Depois de anos de excesso de utilização de barricas novas de carvalho, os produtores optam por cascos de maior volume, maior número de utilizações dos mesmos e menor intensidade de tosta das aduelas.
Jorge Alves: “É a madeira que dá o carácter luxuriante e cosmopolita ao vinho.” Hamilton Reis: “O estágio dos vinhos em barricas novas significa que parte considerável do perfil desses vinhos passa a ser atribuído ao tanoeiro ou à floresta de origem das aduelas das barricas e não às castas, ao terroir de origem do vinho ou ao enólogo.” Jaime Quendera: “Diga lá o nome de um vinho de topo deste mundo que não tenha estagiado em barricas?” Ah, as barricas novas de carvalho e o vinho – uma zaragata sem fim, com teses para gente moderada, gente radical e gente que se está nas tintas para o assunto. Haverá novidades no mundo das tanoarias? Poucas.
O fundamental continua a ser a boa gestão das florestas (e em França é o Estado que manda no assunto e não as tanoarias), a secagem da madeira, a construção da barrica e os níveis de tosta das aduelas. Todavia, regista-se uma tendência para o aumento de volumetria dos cascos de estágio e a redução da intensidade da queima das aduelas. É certo que os mercados de países não produtores continuam a achar piada aos aromas de baunilha, caramelo, coco, especiarias variadas, torrefacção, chocolate e outras coisas que não fazem parte do vinho, mas os consumidores do velho mundo já torcem o nariz a receitas à laia de refrigerante.

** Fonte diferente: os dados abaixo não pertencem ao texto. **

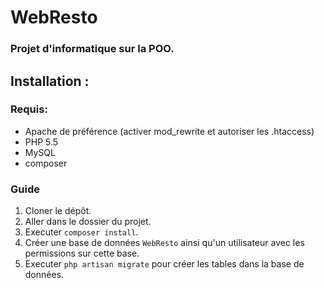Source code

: # WebResto
### Projet d'informatique sur la POO.

## Installation :
### Requis:
- Apache de préférence (activer mod_rewrite et autoriser les .htaccess)
- PHP 5.5
- MySQL
- composer

### Guide
1. Cloner le dépôt.
2. Aller dans le dossier du projet.
3. Executer `composer install`.
4. Créer une base de données `WebResto` ainsi qu'un utilisateur avec les permissions sur cette base.
5. Executer `php artisan migrate` pour créer les tables dans la base de données.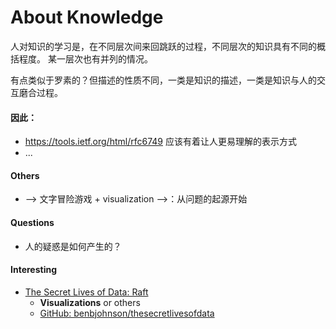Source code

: About Knowledge
==============

人对知识的学习是，在不同层次间来回跳跃的过程，不同层次的知识具有不同的概括程度。
某一层次也有并列的情况。

有点类似于罗素的？但描述的性质不同，一类是知识的描述，一类是知识与人的交互磨合过程。


#### 因此：

+ <https://tools.ietf.org/html/rfc6749> 应该有着让人更易理解的表示方式
+ ...

#### Others

+ --> 文字冒险游戏 + visualization -->：从问题的起源开始

#### Questions

+ 人的疑惑是如何产生的？


#### Interesting

+ [The Secret Lives of Data: Raft](http://thesecretlivesofdata.com/raft/)
	+ **Visualizations** or others
	+ [GitHub: benbjohnson/thesecretlivesofdata](https://github.com/benbjohnson/thesecretlivesofdata)
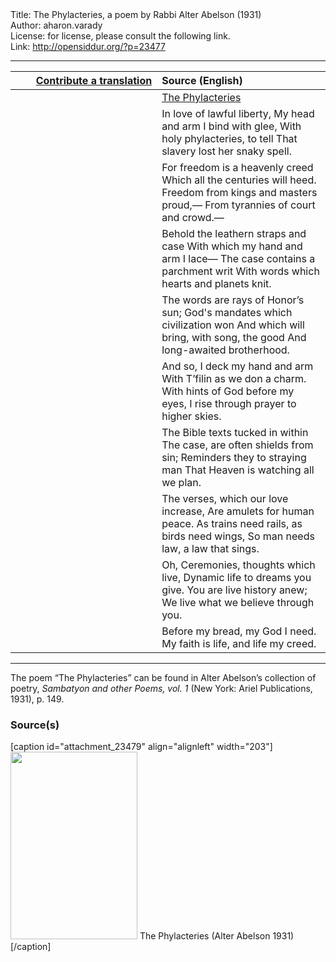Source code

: <html>
<head></head>
<body>
Title: The Phylacteries, a poem by Rabbi Alter Abelson (1931)<br />
Author: aharon.varady<br />
License: for license, please consult the following link.<br />
Link: <a href="http://opensiddur.org/?p=23477">http://opensiddur.org/?p=23477</a>
<p />
<hr />

<table style="margin-left: auto;margin-right: auto;" class="draggable">
<thead><tr><th id="x" style="text-align: right;"><a href="https://opensiddur.org/contributing/upload/">Contribute a translation</a></th><th style="text-align: left;">Source (English)</th></tr></thead>
<tbody>
<tr><td style="vertical-align:top;" width="46%">
<div class="liturgy"><span lang="he">

</span></div></td>
 
<td style="vertical-align:top;" width="53%">
<div class="english">
<u>The Phylacteries</u>
</div></td></tr>


<tr><td style="vertical-align:top;" width="46%">
<div class="liturgy"><span lang="he">

</span></div></td>
 
<td style="vertical-align:top;" width="53%">
<div class="english">
In love of lawful liberty,
My head and arm I bind with glee,
With holy phylacteries, to tell 
That slavery lost her snaky spell.
</div></td></tr>


<tr><td style="vertical-align:top;" width="46%">
<div class="liturgy"><span lang="he">

</span></div></td>
 
<td style="vertical-align:top;" width="53%">
<div class="english">
For freedom is a heavenly creed 
Which all the centuries will heed. 
Freedom from kings and masters proud,— 
From tyrannies of court and crowd.—
</div></td></tr>


<tr><td style="vertical-align:top;" width="46%">
<div class="liturgy"><span lang="he">

</span></div></td>
 
<td style="vertical-align:top;" width="53%">
<div class="english">
Behold the leathern straps and case 
With which my hand and arm I lace— 
The case contains a parchment writ 
With words which hearts and planets knit.
</div></td></tr>


<tr><td style="vertical-align:top;" width="46%">
<div class="liturgy"><span lang="he">

</span></div></td>
 
<td style="vertical-align:top;" width="53%">
<div class="english">
The words are rays of Honor’s sun;
God's mandates which civilization won 
And which will bring, with song, the good 
And long-awaited brotherhood.
</div></td></tr>


<tr><td style="vertical-align:top;" width="46%">
<div class="liturgy"><span lang="he">

</span></div></td>
 
<td style="vertical-align:top;" width="53%">
<div class="english">
And so, I deck my hand and arm 
With T’filin as we don a charm.
With hints of God before my eyes,
I rise through prayer to higher skies.
</div></td></tr>


<tr><td style="vertical-align:top;" width="46%">
<div class="liturgy"><span lang="he">

</span></div></td>
 
<td style="vertical-align:top;" width="53%">
<div class="english">
The Bible texts tucked in within 
The case, are often shields from sin; 
Reminders they to straying man 
That Heaven is watching all we plan.
</div></td></tr>


<tr><td style="vertical-align:top;" width="46%">
<div class="liturgy"><span lang="he">

</span></div></td>
 
<td style="vertical-align:top;" width="53%">
<div class="english">
The verses, which our love increase,
Are amulets for human peace.
As trains need rails, as birds need wings,
So man needs law, a law that sings.
</div></td></tr>


<tr><td style="vertical-align:top;" width="46%">
<div class="liturgy"><span lang="he">

</span></div></td>
 
<td style="vertical-align:top;" width="53%">
<div class="english">
Oh, Ceremonies, thoughts which live, 
Dynamic life to dreams you give.
You are live history anew;
We live what we believe through you.
</div></td></tr>


<tr><td style="vertical-align:top;" width="46%">
<div class="liturgy"><span lang="he">

</span></div></td>
 
<td style="vertical-align:top;" width="53%">
<div class="english">
Before my bread, my God I need.
My faith is life, and life my creed.
</div></td></tr>
</tbody></table>

<hr />

The poem “The Phylacteries” can be found in Alter Abelson’s collection of poetry, <em>Sambatyon and other Poems, vol. 1</em> (New York: Ariel Publications, 1931), p. 149.


<h3>Source(s)</h3>

[caption id="attachment_23479" align="alignleft" width="203"]<a href="https://opensiddur.org/wp-content/uploads/2019/01/The-Phylacteries-Alter-Abelson-1931.jpg"><img src="https://opensiddur.org/wp-content/uploads/2019/01/The-Phylacteries-Alter-Abelson-1931-203x300.jpg" alt="" width="203" height="300" class="size-medium wp-image-23479" /></a> The Phylacteries (Alter Abelson 1931)[/caption]
</body>
</html>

No fundo, o bom senso parece ser o melhor conselheiro nesta matéria.
Este não é um texto contra o uso barricas de estágio ou de fermentação de vinhos – os radicalismos não se recomendam – , mas é impossível não registarmos que o sector do vinho abusou da madeira nova nos últimos 40 anos, arrastado pelas modas de algumas regiões de França e de Espanha e pelo mau gosto dos gurus americanos e ingleses que ditavam e ditam as regras do negócio.
O uso da madeira na feitura do vinho é tão velho como a salve-rainha. Foi sempre recipiente de fermentação e de armazenamento. No processo de estágio, a madeira porosa permite a troca muito lenta de oxigénio com o vinho, coisa que contribui para o suavizar (em linguagem técnica diz-se polimerizar os taninos do vinho). Quando, a seguir à vindima, um vinho entra numa barrica, numa pipa ou num tonel, está turvo, bruto e adstringente. Meses ou anos depois estará límpido e macio. A madeira e o tempo têm essa função: tornar o vinho civilizadamente bebível.
A utilização de barricas de 225 litros acabou por ser uma medida padrão fomentada pelos burocratas ingleses (cada barrica vinda de França daria sempre 300 garrafas) e uma solução técnica e funcional de transporte dos cascos nos barcos. Isso no final do século XIX. Com o tempo, verificou-se que os vinhos que passavam em barricas novas de carvalho adquiriam aromas e sabores inusitados. E, a partir do final dos aos 70 do século passado, uma barrica deixou de ser apenas o recipiente para polimerizar os taninos do vinho. França liderou a revolução e Espanha, mais tarde, seguiu e abusou da receita. Se cheirarmos um Rioja novo às cegas, num copo escuro, não sabemos se estamos perante um vinho ou um Jameson – o whisky que estagia em cascos de carvalho americano ou francês.
E é aqui que bate o ponto. A utilização maciça de barricas de carvalho novo em todo o mundo (carvalho francês, americano, esloveno ou húngaro) acabou por padronizar os vinhos, em particular quando são de colheitas novas. Metemos ao nariz um copo de vinho que passou por carvalho novo e não sabemos […]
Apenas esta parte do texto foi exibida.